Sant 1,1-11; Sal 118; Mc 8,11-13

Pedir signos es querer poner a prueba a Jesús. Porque a él debemos aceptarlo así, a pelo. Tal como él viene a nosotros. No debe traernos seguridades y cartas de recomendación llenas de sellos de caucho y de firmas de jefes, secretarios y notarios, como si fueran nuestros diplomas. Al Señor se le alcanza cuando nos alcanza su compasión, Entonces viviremos. No se nos van a dar las certezas que pedimos. Pero ¿es que en algo de lo que hacemos o decimos, incluso de las leyes que enunciamos, por más que sean leyes científicas, se da esa certeza? ¿En algo de lo que somos o hacemos se va de certeza en certeza? Que idea más falsa y ridícula de la razón se da en ese pensamiento de pomposas certezas.

El salmo, en cambio, nos habla de sufrimiento. Antes de sufrir andábamos descarriados. Y es ahora, en el sufrir, cuando encontramos que el Señor es bueno y hace el bien. ¡Extraño lenguaje, extraña manera de ver las cosas! Me estuvo bien el sufrir, pues de esta manera aprendí a seguirle. El salmo nos dice que con ello aprendí sus mandamientos, mas estos no son leyes ni nada tienen que ver con argucias legales, sino que ellos son uno sólo: amar. Porque es la bondad del Señor la que nos consuela. Porque él es el camino, la verdad y la vida. Camino de amor. Seres de amorosidad que nos descubrimos como tales en el sufrimiento, ¡pasmosas palabras! De igual modo en el cáliz que él bebió encontró el amor del Padre, quien resucitándole tras la muerte en cruz le acoge en su regazo.

Los fariseos querían discutir para ponerlo a prueba. Por eso le pidieron signos. No comprendiendo que uno sólo era el signo: el del amor que se nos donó en el sufrimiento de la cruz. Pero ¿cómo iban a comprenderlo cuando estaban, quizá como también estamos nosotros, pendientes de cumplir la letra del amor, una mera palabra, y no lo que ella significa, felices, quizá, porque ya hemos llegado hasta la erre final?

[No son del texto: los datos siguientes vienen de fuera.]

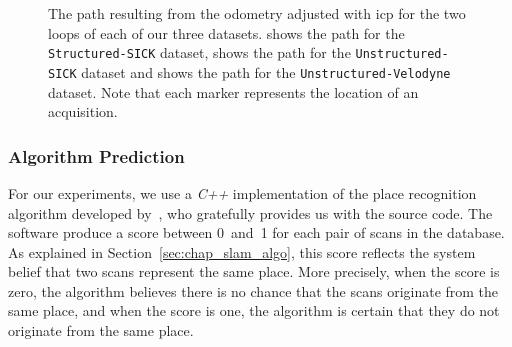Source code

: \begin{figure}
    \centering
    \caption[Path adjusted using \gls*{icp} for our three datasets.]{The path resulting from the odometry adjusted with \gls*{icp} for the two loops of each of our three datasets. \protect{} shows the path for the \texttt{Structured-SICK} dataset, \protect{} shows the path for the \texttt{Unstructured-SICK} dataset and \protect{} shows the path for the \texttt{Unstructured-Velodyne} dataset. Note that each marker represents the location of an acquisition.}
    \label{fig:chap_slam_results_paths}
\end{figure}


\subsubsection{Algorithm Prediction}
For our experiments, we use a \textit{C++} implementation of the place recognition algorithm developed by~\citet{Steder2011b}, who gratefully provides us with the source code. The software produce a score between 0~and~1 for each pair of scans in the database. As explained in Section~\ref{sec:chap_slam_algo}, this score reflects the system belief that two scans represent the same place. More precisely, when the score is zero, the algorithm believes there is no chance that the scans originate from the same place, and when the score is one, the algorithm is certain that they do not originate from the same place.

Y Santiago no nos viene con mejores consuelos. Seremos muy dichosos cuando nos veamos asediados por toda clase de pruebas. Pero ¿cómo se puede poner a prueba nuestra fe cuando es tan delgada, frágil y sostenida de un hilo? ¿Cómo ella nos dará constancia?, ¿cómo, pues, llegaremos hasta el final? Ay, Señor, no lo entiendo. La fe, cosa tan nuestra, sólo nuestra, se pide. Pedimos con fe extrema que el Señor nos lo dé todo. Porque dejados a nuestro albur, todo son dudas, inseguridades, faltas decisivas de confianza. ¿Pediremos sabiduría pues nos vemos faltos de ella, como nos señala Santiago? Bien está. Pidámosla a Dios. Es él quien da con toda su inmensa generosidad. Sin nunca echarnos en cara nuestra fragilidad e inconstancia. Ay, pero lo tenemos que pedir con fe; sin titubear lo más mínimo.

Mas ¿dónde encontraré esa fuerza para la fe? En mí, por mucho que rebusque, no la tengo. ¿Cómo no he de titubear sacudido por el oleaje del mar y el viento impetuoso? Pero, entonces, nada vamos a recibir del Señor. ¿Será posible? ¿No es esto condenarnos a la pura desesperación? ¿Dónde encontraré la fortaleza de mi fe? Sólo cuando nos alcance su compasión viviremos, Señor, rezábamos con el salmo, repitiéndolo una y otra vez. Y su compasión se nos da en la cruz de Cristo a quien seguimos con su fuerza. Todo es cuestión de gracias, pues, también nuestra fe.